The sintering machine was operated using the cooling device of the present invention in which the damper 12 was provided in 11. This is an example of the invention. In this example of the invention, even when the sintering machine was operated at a productivity of 540 t / hr, the temperature of the sinter on the outlet side of the cooling machine was 100 ° C. or less, and there was no transportation problem.

Therefore, when the productivity (t / hr) of the sintering machine was compared between the invention example and the comparative example, the invention example increased by 17% compared with the comparative example.

[0016]

According to the present invention, even when the production amount of the sinter is increased, the sinter can be sufficiently cooled and can be dealt with by small-scale equipment modification, which is economically advantageous.

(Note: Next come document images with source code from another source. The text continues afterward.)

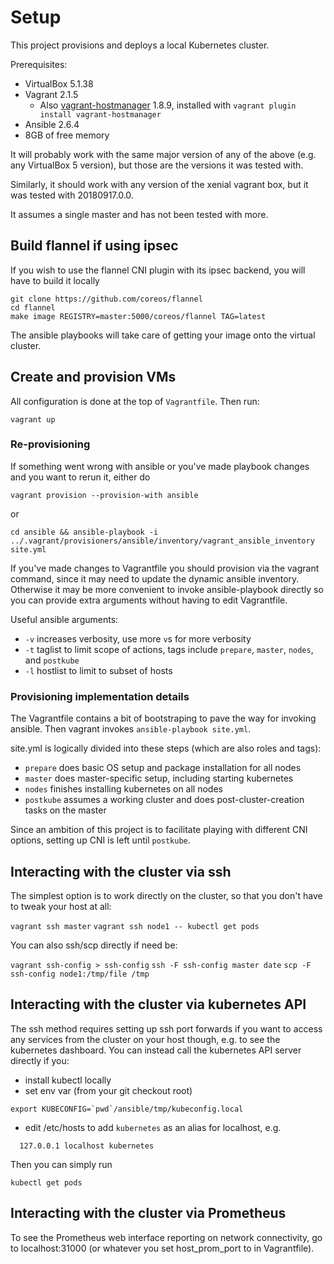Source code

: # Setup

This project provisions and deploys a local Kubernetes cluster.

Prerequisites:
- VirtualBox 5.1.38
- Vagrant 2.1.5
  - Also [vagrant-hostmanager](https://github.com/devopsgroup-io/vagrant-hostmanager) 1.8.9, installed with `vagrant plugin install vagrant-hostmanager`
- Ansible 2.6.4
- 8GB of free memory

It will probably work with the same major version of any of the above (e.g. any VirtualBox 5 version),
but those are the versions it was tested with.

Similarly, it should work with any version of the xenial vagrant box, but it was tested with 20180917.0.0.

It assumes a single master and has not been tested with more.

## Build flannel if using ipsec

If you wish to use the flannel CNI plugin with its ipsec backend, you will have to build it locally
```
git clone https://github.com/coreos/flannel
cd flannel
make image REGISTRY=master:5000/coreos/flannel TAG=latest
```

The ansible playbooks will take care of getting your image onto the virtual cluster.

## Create and provision VMs

All configuration is done at the top of `Vagrantfile`.  Then run:

`vagrant up`

### Re-provisioning

If something went wrong with ansible or you've made playbook changes and you want to rerun it, either do

`vagrant provision --provision-with ansible`

or

`cd ansible && ansible-playbook -i ../.vagrant/provisioners/ansible/inventory/vagrant_ansible_inventory site.yml`

If you've made changes to Vagrantfile you should provision via the vagrant command, since it may need to update the dynamic ansible inventory.  Otherwise it may be more convenient to invoke ansible-playbook directly so you can provide extra arguments without having to edit Vagrantfile.

Useful ansible arguments:
- `-v` increases verbosity, use more `v`s for more verbosity
- `-t` taglist to limit scope of actions, tags include `prepare`, `master`, `nodes`, and `postkube`
- `-l` hostlist to limit to subset of hosts

### Provisioning implementation details

The Vagrantfile contains a bit of bootstraping to pave the way for invoking ansible.  Then vagrant invokes
`ansible-playbook site.yml`.  

site.yml is logically divided into these steps (which are also roles and tags):
- `prepare` does basic OS setup and package installation for all nodes
- `master` does master-specific setup, including starting kubernetes
- `nodes` finishes installing kubernetes on all nodes
- `postkube` assumes a working cluster and does post-cluster-creation tasks on the master

Since an ambition of this project is to facilitate playing with different CNI options, setting up CNI
is left until `postkube`.

## Interacting with the cluster via ssh

The simplest option is to work directly on the cluster, so that you don't have to tweak your host at all:

`vagrant ssh master`
`vagrant ssh node1 -- kubectl get pods`

You can also ssh/scp directly if need be:

`vagrant ssh-config > ssh-config`
`ssh -F ssh-config master date`
`scp -F ssh-config node1:/tmp/file /tmp`

## Interacting with the cluster via kubernetes API

The ssh method requires setting up ssh port forwards if you want to access
any services from the cluster on your host though, e.g. to see the kubernetes
dashboard.  You can instead call the kubernetes API server directly if you:
- install kubectl locally
- set env var (from your git checkout root)
```
export KUBECONFIG=`pwd`/ansible/tmp/kubeconfig.local
```
- edit /etc/hosts to add `kubernetes` as an alias for localhost, e.g.
```
  127.0.0.1	localhost kubernetes
```

Then you can simply run

`kubectl get pods`

## Interacting with the cluster via Prometheus

To see the Prometheus web interface reporting on network connectivity, go to localhost:31000
(or whatever you set host_prom_port to in Vagrantfile).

[Brief description of the drawings]

FIG. 1 is a layout diagram showing an example of a cooling device of the present invention, which is shown together with a block diagram of a piping system.

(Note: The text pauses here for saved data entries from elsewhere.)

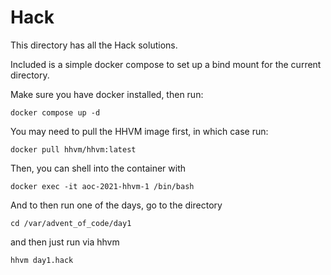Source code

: # Hack

This directory has all the Hack solutions.

Included is a simple docker compose to set up a bind mount for the current directory.

Make sure you have docker installed, then run:
```
docker compose up -d
```

You may need to pull the HHVM image first, in which case run:
```
docker pull hhvm/hhvm:latest
```

Then, you can shell into the container with
```
docker exec -it aoc-2021-hhvm-1 /bin/bash
```

And to then run one of the days, go to the directory
```
cd /var/advent_of_code/day1
```

and then just run via hhvm
```
hhvm day1.hack
```
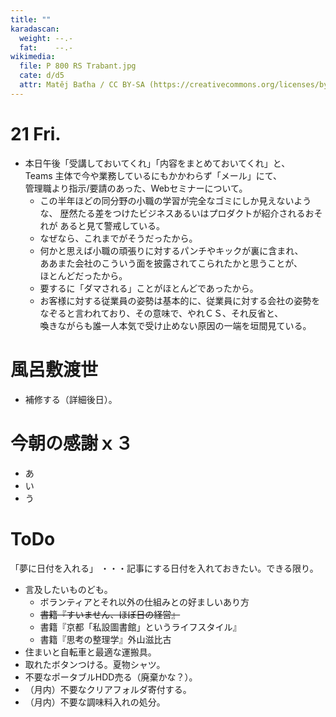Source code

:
 ```yaml
---
title: ""
karadascan:
  weight: --.-
  fat:    --.-
wikimedia:
  file: P 800 RS Trabant.jpg
  cate: d/d5
  attr: Matěj Baťha / CC BY-SA (https://creativecommons.org/licenses/by-sa/2.5)
---
```


# 21 Fri.

* 本日午後「受講しておいてくれ」「内容をまとめておいてくれ」と、  
  Teams 主体で今や業務しているにもかかわらず「メール」にて、  
  管理職より指示/要請のあった、Webセミナーについて。
  * この半年ほどの同分野の小職の学習が完全なゴミにしか見えないような、
    歴然たる差をつけたビジネスあるいはプロダクトが紹介されるおそれが
	あると見て警戒している。
  * なぜなら、これまでがそうだったから。
  * 何かと思えば小職の頑張りに対するパンチやキックが裏に含まれ、  
    ああまた会社のこういう面を披露されてこられたかと思うことが、  
	ほとんどだったから。
  * 要するに「ダマされる」ことがほとんどであったから。
  * お客様に対する従業員の姿勢は基本的に、従業員に対する会社の姿勢を  
    なぞると言われており、その意味で、やれＣＳ、それ反省と、  
	喚きながらも誰一人本気で受け止めない原因の一端を垣間見ている。


# 風呂敷渡世

* 補修する（詳細後日）。


# 今朝の感謝ｘ３

* あ
* い
* う


# ToDo

「夢に日付を入れる」
・・・記事にする日付を入れておきたい。できる限り。


* 言及したいものども。
  * ボランティアとそれ以外の仕組みとの好ましいあり方
  * ~~書籍『すいません、ほぼ日の経営』~~
  * 書籍『京都「私設圖書館」というライフスタイル』
  * 書籍『思考の整理学』外山滋比古
* 住まいと自転車と最適な運搬具。
* 取れたボタンつける。夏物シャツ。
* 不要なポータブルHDD売る（廃棄かな？）。
* （月内）不要なクリアフォルダ寄付する。
* （月内）不要な調味料入れの処分。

FIG. 2 is a layout diagram showing an example of a conventional cooling device, which is shown together with a block diagram of a piping system.

[Explanation of symbols]

 DESCRIPTION OF SYMBOLS 1 Chute 2 Conveyor 3 Sinter 4 Exhaust heat recovery zone hood 5 Non-exhaust heat recovery zone hood 6 Partition plate 7 Heat exchanger 8 External air intake 9 Circulation fan 10 Circulation pipe 11 Branch pipe 12 Damper 13 Dust collector 14 Exhaust fan 15 Discharge Cylinder 16 exhaust fan

Claims (1)

[Claims] 1. A cooling device for a sintered ore discharged from a sintering machine and then hot crushed, wherein the waste heat recovery zone hood covers the sinter ore placed and moving on a conveyor from above. A heat exchanger for collecting the exhaust heat of the hot air collected from the exhaust heat recovery zone hood, and a circulation fan for circulating the hot air after the exhaust heat recovery to the lower side of the sintered ore under the exhaust heat recovery zone hood. A circulating pipe provided with a circulating pipe, an outside air suction port for sucking outside air into the circulating pipe and mixing with the hot air after the exhaust heat recovery, and branching the circulating pipe to send a cooling gas in the circulating pipe to an exhaust pipe. A cooling device for a sintered ore, comprising: a branch pipe to be supplied; and a damper disposed in the branch pipe.